Two weeks ago I posted a disguised version of an actual email from the CFO of a Global 1000
company to the CMO of that company, congratulating the CMO on doing a good job of improving marketing efficiency, but then raising questions about the effectiveness of that
marketing. I invited readers of Metrics Insider to comment on how they would respond if they were the CMO.
Some of the responses were, not surprisingly, promotional messages for proprietary
marketing measurement research or analytical methodologies being positioned as silver bullets to solve the problem. While I'm sure some of these solutions would be helpful to some degree, it's
naïve for ANY executive to pin their hopes of understanding marketing payback on any single tool, method, or metric. Many have tried this approach, but very few have succeeded as the "tool
in lieu of disciplined evolution" tends to answer the immediate questions, but loses luster as dynamics (both external and internal) evolve. Besides, CFOs tend to be immediately suspicious of any
tool packaged in hyperbole like "all you really need is..."
A few responses were pretty hostile. They came in the form of marketers berating the CFO (aka the "bean-counting
techno-wonk") for asking such questions in a way that implied the CMO should have had a much better handle on marketing effectiveness. (for a more humorous approach along these lines, see what Chris Koch wrote). In truth, there was no malice in the questions posed -- just a bit of naiveté on behalf of the
CFO with respect to the subtleties of marketing. Sometimes, that lack of understanding manifests itself in poorly chosen words. But rarely does that mean the issuer of the words is
"anti-marketing." He or she is just playing one of the many roles she is being paid to play -- the role of risk manager. If the CFO is to adequately assess the corporate risks (including the
risk of wasteful spending), she must have the confidence to challenge the evidence put forward in support of EVERY material investment. If you ask the head of IT, you'll likely find that he, too,
has felt the heat of the CFO's microscope from time to time.
So if your first reaction was anger, get past it. Don't let your own insecurities about marketing measurement negatively
taint your assessment of logical questions that inquisitive but uninformed executives may ask.
I think, all things being equal, the best response would be something like this:
To: Amy Ivers - CFO
From: Susan James - CMO
RE: Congratulations on your recent recognition for marketing efficiency
Amy -
Thanks for your note on measuring marketing effectiveness. You raise many good points that I too have been thinking about for some time. There are a number of ways we can approach answering
these questions, but I'd need your help since some would inevitably require us to get comfortable with partial data sets, while others may necessitate a temporary step backwards in efficiency to
enable some further testing. Together, we might be able to come up with an approach that John and the others on the executive committee find credible. But it might be a bit more involved than emails
can adequately address.
I share your passion for better insight into marketing effectiveness. If you'd like to suggest a few possible dates/times, I'd enjoy getting together
to bring you up to speed on what we've been able to do so far, where our current knowledge gaps are, and what we're doing to try to close those gaps. I'd appreciate your critical
assessment of what we're doing, and any suggestions you may have for making us better.
Thanks for your input.
Susan.
In a nutshell, the
best strategy in this type of situation is:
1. Disarm and diffuse. Take the emotion out of it, even if the history of frustration runs deep.
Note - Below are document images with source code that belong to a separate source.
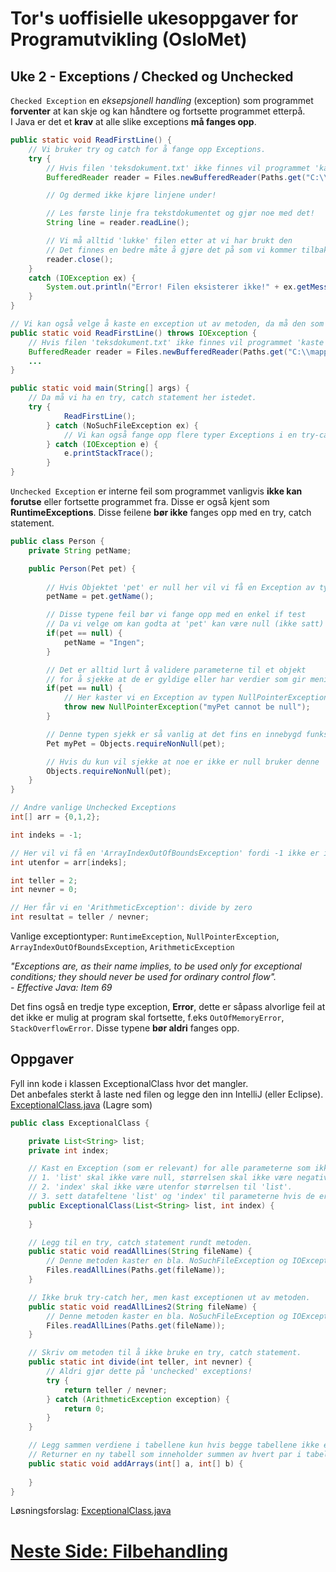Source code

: # Tor's uoffisielle ukesoppgaver for Programutvikling (OsloMet)
## Uke 2 - Exceptions / Checked og Unchecked
`Checked Exception` en *eksepsjonell handling* (exception) som programmet **forventer** at kan skje og kan håndtere og fortsette programmet etterpå.  
I Java er det et **krav** at alle slike exceptions **må fanges opp**.

```java
public static void ReadFirstLine() {
    // Vi bruker try og catch for å fange opp Exceptions.
    try {
        // Hvis filen 'teksdokument.txt' ikke finnes vil programmet 'kaste' en IOException her.
        BufferedReader reader = Files.newBufferedReader(Paths.get("C:\\mappe\\tekstdokument.txt"));

        // Og dermed ikke kjøre linjene under!

        // Les første linje fra tekstdokumentet og gjør noe med det!
        String line = reader.readLine();

        // Vi må alltid 'lukke' filen etter at vi har brukt den
        // Det finnes en bedre måte å gjøre det på som vi kommer tilbake til senere
        reader.close();
    }
    catch (IOException ex) {
        System.out.println("Error! Filen eksisterer ikke!" + ex.getMessage());
    }
}

// Vi kan også velge å kaste en exception ut av metoden, da må den som kaller på metoden fange den.
public static void ReadFirstLine() throws IOException {
    // Hvis filen 'teksdokument.txt' ikke finnes vil programmet 'kaste' en IOException her.
    BufferedReader reader = Files.newBufferedReader(Paths.get("C:\\mappe\\tekstdokument.txt"));
    ...
}

public static void main(String[] args) {
    // Da må vi ha en try, catch statement her istedet.
    try {
            ReadFirstLine();
        } catch (NoSuchFileException ex) {
            // Vi kan også fange opp flere typer Exceptions i en try-catch statement
        } catch (IOException e) {
            e.printStackTrace();
        }
}
```

`Unchecked Exception` er interne feil som programmet vanligvis **ikke kan forutse** eller fortsette programmet fra.  Disse er også kjent som **RuntimeExceptions**.  Disse feilene **bør ikke** fanges opp med en try, catch statement.

```java
public class Person {
    private String petName;

    public Person(Pet pet) {
		
        // Hvis Objektet 'pet' er null her vil vi få en Exception av typen 'NullPointerException'
        petName = pet.getName();

        // Disse typene feil bør vi fange opp med en enkel if test
        // Da vi velge om kan godta at 'pet' kan være null (ikke satt)
        if(pet == null) {
            petName = "Ingen";
        }

        // Det er alltid lurt å validere parameterne til et objekt
        // for å sjekke at de er gyldige eller har verdier som gir mening.
        if(pet == null) {
            // Her kaster vi en Exception av typen NullPointerException med 'throw' nøkkelordet.
            throw new NullPointerException("myPet cannot be null");
        }

        // Denne typen sjekk er så vanlig at det fins en innebygd funksjon for dette.
        Pet myPet = Objects.requireNonNull(pet);

        // Hvis du kun vil sjekke at noe er ikke er null bruker denne
        Objects.requireNonNull(pet);
    }
}

// Andre vanlige Unchecked Exceptions
int[] arr = {0,1,2};

int indeks = -1;

// Her vil vi få en 'ArrayIndexOutOfBoundsException' fordi -1 ikke er innenfor tabellen.
int utenfor = arr[indeks];

int teller = 2;
int nevner = 0;

// Her får vi en 'ArithmeticException': divide by zero
int resultat = teller / nevner;
```
Vanlige exceptiontyper: `RuntimeException`, `NullPointerException`, `ArrayIndexOutOfBoundsException`, `ArithmeticException`

*"Exceptions are, as their name implies, to be used only for exceptional conditions; they should never be used for ordinary control flow".  
\- Effective Java: Item 69*

Det fins også en tredje type exception, **Error**, dette er såpass alvorlige feil at det ikke er mulig at program skal fortsette, f.eks `OutOfMemoryError`, `StackOverflowError`. Disse typene **bør aldri** fanges opp.

## Oppgaver
Fyll inn kode i klassen ExceptionalClass hvor det mangler.  
Det anbefales sterkt å laste ned filen og legge den inn IntelliJ (eller Eclipse).  
[ExceptionalClass.java](https://raw.githubusercontent.com/Nudua/programutvikling/master/uke2/oppgaver/ExceptionalClass.java) (Lagre som)

```Java
public class ExceptionalClass {

    private List<String> list;
    private int index;

    // Kast en Exception (som er relevant) for alle parameterne som ikke er gyldige.
    // 1. 'list' skal ikke være null, størrelsen skal ikke være negativ eller større enn 1000.
    // 2. 'index' skal ikke være utenfor størrelsen til 'list'.
    // 3. sett datafeltene 'list' og 'index' til parameterne hvis de er gyldige.
    public ExceptionalClass(List<String> list, int index) {
        
    }

    // Legg til en try, catch statement rundt metoden.
    public static void readAllLines(String fileName) {
        // Denne metoden kaster en bla. NoSuchFileException og IOException.
        Files.readAllLines(Paths.get(fileName));
    }

    // Ikke bruk try-catch her, men kast exceptionen ut av metoden.
    public static void readAllLines2(String fileName) {
        // Denne metoden kaster en bla. NoSuchFileException og IOException.
        Files.readAllLines(Paths.get(fileName));
    }

    // Skriv om metoden til å ikke bruke en try, catch statement.
    public static int divide(int teller, int nevner) {
        // Aldri gjør dette på 'unchecked' exceptions!
        try {
            return teller / nevner;
        } catch (ArithmeticException exception) {
            return 0;
        }
    }

    // Legg sammen verdiene i tabellene kun hvis begge tabellene ikke er null og har samme lengde, kast en exception ellers.
    // Returner en ny tabell som inneholder summen av hvert par i tabellene.
    public static void addArrays(int[] a, int[] b) {
        
    }
}
```
Løsningsforslag: [ExceptionalClass.java](https://raw.githubusercontent.com/Nudua/programutvikling/master/uke2/fasit/ExceptionalClass.java)  

# [Neste Side: Filbehandling](https://github.com/Nudua/programutvikling/blob/master/uke2/filbehandling.md) #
2. Focus on defining the questions to be answered. Don't jump into evidence-presenting mode until you have agreed on what the reasonable questions are.
You'll be shooting at a moving target.
3. Prioritize the questions. Don't assume they're all equally important, or you'll fracture your
answering resources into ineffectively small parts.
4. Decompose the questions into small pieces. Define the sub-components and assess what the company
knows and what it doesn't know with respect to each of the small pieces. Trying to boil the ocean is another sure way to accomplish nothing.
5. Admit
your knowledge limits. Be clear to label your assertions conservatively as facts, observations, and opinions derived from experience.
6. Have a continuous
improvement plan. Show your plan to improve the company's marketing effectiveness in stages and manage the expectation that it might take time to tackle all the pieces to the roadmap absent a
significant boost in resources.
I realize that many of you are caught in situations where the CFO's questions may in fact be emanating from some apparent malice. In those cases, use
honest questions to understand how much they actually know (as distinct from what they think they know). Their path to self-realization is only as fast as your skillful approach to engaging
them to be part of the solution instead of just the identifier of the problem.
Using this approach, even the thorniest marketing/finance relationships can be improved by at least 50% (and I
have the statistics to back it up J).
Thanks for your comments.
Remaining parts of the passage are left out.